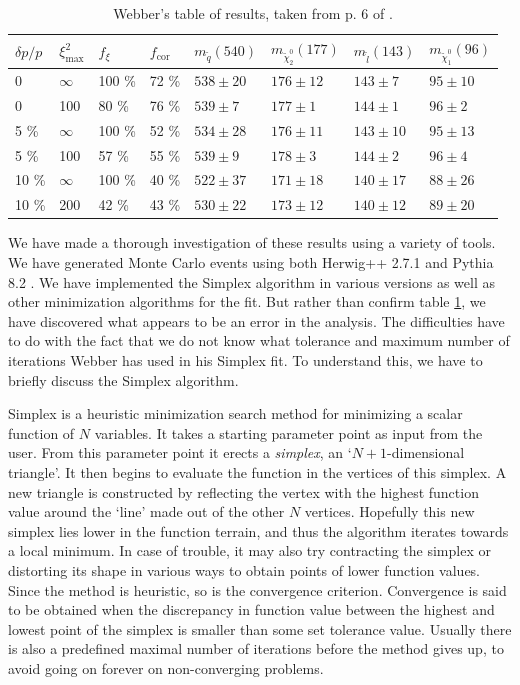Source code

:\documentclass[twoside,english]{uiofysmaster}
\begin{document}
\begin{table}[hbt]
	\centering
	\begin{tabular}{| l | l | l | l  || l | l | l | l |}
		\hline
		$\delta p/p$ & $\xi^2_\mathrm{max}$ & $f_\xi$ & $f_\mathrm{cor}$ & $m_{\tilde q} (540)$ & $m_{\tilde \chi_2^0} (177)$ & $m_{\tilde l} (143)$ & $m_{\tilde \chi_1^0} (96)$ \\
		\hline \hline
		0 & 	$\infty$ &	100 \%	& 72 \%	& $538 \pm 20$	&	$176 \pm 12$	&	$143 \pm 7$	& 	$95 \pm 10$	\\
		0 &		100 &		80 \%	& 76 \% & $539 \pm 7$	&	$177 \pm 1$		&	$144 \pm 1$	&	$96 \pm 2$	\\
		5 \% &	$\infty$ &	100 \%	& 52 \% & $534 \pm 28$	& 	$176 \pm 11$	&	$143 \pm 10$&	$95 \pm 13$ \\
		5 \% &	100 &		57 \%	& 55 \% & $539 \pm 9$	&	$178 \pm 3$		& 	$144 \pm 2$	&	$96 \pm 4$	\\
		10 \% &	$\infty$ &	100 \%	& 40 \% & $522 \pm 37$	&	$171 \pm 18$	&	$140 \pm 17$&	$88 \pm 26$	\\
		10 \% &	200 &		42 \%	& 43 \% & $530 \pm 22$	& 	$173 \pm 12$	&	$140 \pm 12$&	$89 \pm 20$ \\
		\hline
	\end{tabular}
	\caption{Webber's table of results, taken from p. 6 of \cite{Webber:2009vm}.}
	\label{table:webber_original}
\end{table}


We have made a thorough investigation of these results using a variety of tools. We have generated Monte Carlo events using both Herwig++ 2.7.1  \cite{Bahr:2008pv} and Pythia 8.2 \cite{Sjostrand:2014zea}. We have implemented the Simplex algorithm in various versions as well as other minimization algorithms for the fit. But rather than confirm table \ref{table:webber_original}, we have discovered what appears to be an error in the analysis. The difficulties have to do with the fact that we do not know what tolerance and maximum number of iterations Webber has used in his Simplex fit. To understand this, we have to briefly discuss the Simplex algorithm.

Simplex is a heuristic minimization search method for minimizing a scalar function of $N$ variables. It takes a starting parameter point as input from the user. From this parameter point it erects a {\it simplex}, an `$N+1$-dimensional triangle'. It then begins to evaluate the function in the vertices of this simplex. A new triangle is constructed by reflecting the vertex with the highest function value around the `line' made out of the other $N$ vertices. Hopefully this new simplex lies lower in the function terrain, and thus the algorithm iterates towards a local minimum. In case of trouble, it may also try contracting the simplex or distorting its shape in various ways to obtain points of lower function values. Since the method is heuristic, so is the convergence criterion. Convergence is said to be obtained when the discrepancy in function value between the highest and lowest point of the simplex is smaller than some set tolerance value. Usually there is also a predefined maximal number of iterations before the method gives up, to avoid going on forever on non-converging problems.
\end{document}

- - -

> Your task: Write the entries above out again exactly, but not the pictures.

> Response area:
Source code

:\documentclass[twoside,english]{uiofysmaster}
\begin{document}
\begin{table}[hbt]
	\centering
	\begin{tabular}{| l | l | l | l  || l | l | l | l |}
		\hline
		$\delta p/p$ & $\xi^2_\mathrm{max}$ & $f_\xi$ & $f_\mathrm{cor}$ & $m_{\tilde q} (540)$ & $m_{\tilde \chi_2^0} (177)$ & $m_{\tilde l} (143)$ & $m_{\tilde \chi_1^0} (96)$ \\
		\hline \hline
		0 & 	$\infty$ &	100 \%	& 72 \%	& $538 \pm 20$	&	$176 \pm 12$	&	$143 \pm 7$	& 	$95 \pm 10$	\\
		0 &		100 &		80 \%	& 76 \% & $539 \pm 7$	&	$177 \pm 1$		&	$144 \pm 1$	&	$96 \pm 2$	\\
		5 \% &	$\infty$ &	100 \%	& 52 \% & $534 \pm 28$	& 	$176 \pm 11$	&	$143 \pm 10$&	$95 \pm 13$ \\
		5 \% &	100 &		57 \%	& 55 \% & $539 \pm 9$	&	$178 \pm 3$		& 	$144 \pm 2$	&	$96 \pm 4$	\\
		10 \% &	$\infty$ &	100 \%	& 40 \% & $522 \pm 37$	&	$171 \pm 18$	&	$140 \pm 17$&	$88 \pm 26$	\\
		10 \% &	200 &		42 \%	& 43 \% & $530 \pm 22$	& 	$173 \pm 12$	&	$140 \pm 12$&	$89 \pm 20$ \\
		\hline
	\end{tabular}
	\caption{Webber's table of results, taken from p. 6 of \cite{Webber:2009vm}.}
	\label{table:webber_original}
\end{table}


We have made a thorough investigation of these results using a variety of tools. We have generated Monte Carlo events using both Herwig++ 2.7.1  \cite{Bahr:2008pv} and Pythia 8.2 \cite{Sjostrand:2014zea}. We have implemented the Simplex algorithm in various versions as well as other minimization algorithms for the fit. But rather than confirm table \ref{table:webber_original}, we have discovered what appears to be an error in the analysis. The difficulties have to do with the fact that we do not know what tolerance and maximum number of iterations Webber has used in his Simplex fit. To understand this, we have to briefly discuss the Simplex algorithm.

Simplex is a heuristic minimization search method for minimizing a scalar function of $N$ variables. It takes a starting parameter point as input from the user. From this parameter point it erects a {\it simplex}, an `$N+1$-dimensional triangle'. It then begins to evaluate the function in the vertices of this simplex. A new triangle is constructed by reflecting the vertex with the highest function value around the `line' made out of the other $N$ vertices. Hopefully this new simplex lies lower in the function terrain, and thus the algorithm iterates towards a local minimum. In case of trouble, it may also try contracting the simplex or distorting its shape in various ways to obtain points of lower function values. Since the method is heuristic, so is the convergence criterion. Convergence is said to be obtained when the discrepancy in function value between the highest and lowest point of the simplex is smaller than some set tolerance value. Usually there is also a predefined maximal number of iterations before the method gives up, to avoid going on forever on non-converging problems.
\end{document}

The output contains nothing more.